The prefect of the Congregation for the Causes of the Saints, Cardinal Angelo Amato, has cautioned against rushing to attribute a possible second miracle to John Paul II.
The cardinal refused to confirm the accuracy of reports of a second miracle, but stated, “only at the end, when the investigation is over, will it be appropriate to speak about it.”
A second miracle would open the door to his canonization.
Cardinal Amato explained in a Jan. 15 interview with L’Osservatore Romano that the congregation has advised the postulator of the late Pope’s cause for canonization to “avoid allowing the second miracle to have the same overexposure in the media as the miracle for his beatification.”
“Exposing the doctors and experts to any kind of conditioning factor must be avoided,” he said.
Cardinal Amato also referred to the curing of a French religious sister, Marie Simon-Pierre, which has been validated as a miracle attributed to John Paul II. The miracle opened the way to his upcoming beatification on May 1.
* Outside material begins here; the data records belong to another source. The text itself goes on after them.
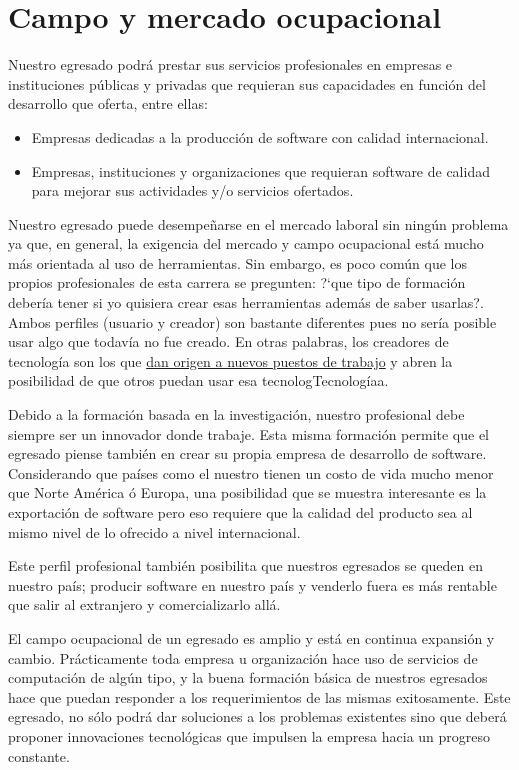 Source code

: \section{Campo y mercado ocupacional}\label{sec:campo-ocupacional}
Nuestro egresado podrá prestar sus servicios profesionales en empresas e instituciones públicas y privadas que requieran sus capacidades en función del desarrollo que oferta, entre ellas:

\begin{itemize}
\item Empresas dedicadas a la producción de software con calidad internacional.
\item Empresas, instituciones y organizaciones que requieran software de calidad para mejorar sus actividades y/o servicios ofertados.
\end{itemize}

Nuestro egresado puede desempeñarse en el mercado laboral sin ningún problema ya que, en general, la exigencia del mercado y campo ocupacional está mucho más orientada al uso de herramientas. Sin embargo, es poco común que los propios profesionales de esta carrera se pregunten: ?`que tipo de formación debería tener si yo quisiera crear esas herramientas además de saber usarlas?. Ambos perfiles (usuario y creador) son bastante diferentes pues no sería posible usar algo que todavía no fue creado. En otras palabras, los creadores de tecnología son los que \underline{dan origen a nuevos puestos de trabajo} y abren la posibilidad de que otros puedan usar esa tecnologTecnologíaa.

Debido a la formación basada en la investigación, nuestro profesional debe siempre ser un innovador donde trabaje. Esta misma formación permite que el egresado piense también en crear su propia empresa de desarrollo de software. Considerando que países como el nuestro tienen un costo de vida mucho menor que Norte América ó Europa, una posibilidad que se muestra interesante es la exportación de software pero eso requiere que la calidad del producto sea al mismo nivel de lo ofrecido a nivel internacional.

Este perfil profesional también posibilita que nuestros egresados se queden en nuestro país; producir software en nuestro país y venderlo fuera es más rentable que salir al extranjero y comercializarlo allá.

El campo ocupacional de un egresado es amplio y está en continua expansión y cambio. Prácticamente toda empresa u organización hace uso de servicios de computación de algún tipo, y la buena formación básica de nuestros egresados hace que puedan responder a los requerimientos de las mismas exitosamente. Este egresado, no sólo podrá dar soluciones a los problemas existentes sino que deberá proponer innovaciones tecnológicas que impulsen la empresa hacia un progreso constante.

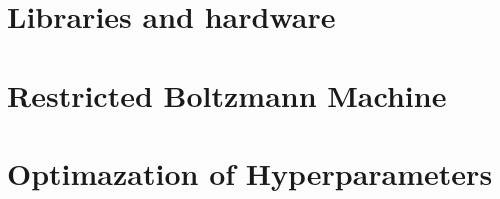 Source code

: \chapter{Libraries and hardware}
%

\chapter{Restricted Boltzmann Machine}

\chapter{Optimazation of Hyperparameters}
Sister Marie was suffering from Parkinson’s, the same disease that afflicted John Paul II. “John Paul II’s death had a great impact on Sister Marie, as he died from the same disease she had. And she thought perhaps the deceased Pope could help her, since he knew the seriousness of the illness,” the cardinal explained.
Asked about the canonization of John Paul II, Cardinal Amato said it will take place only if devotion to the late Pontiff takes root in Catholics. “In other words, if the people appeal to the Servant of God to receive graces,” he explained.
Everything involved in the process must be verified, as rushing to judgment “does not bear good fruit,” he added.
Cardinal Amato said that despite the speed with which John Paul II’s cause has moved forward, it has not occurred “at the expense of accuracy.” The recognition of the miracle “took place in a linear fashion, according to the stages and dynamics of this process, with guidance from specialists and scientists from the medical team.” He noted that the experts worked independently of the Congregation for the Causes of the Saints.
The cardinal then praised Msgr. Slawomir Oder, the postulator of the cause, noting that his work “is extremely serious and must be carried out accurately.”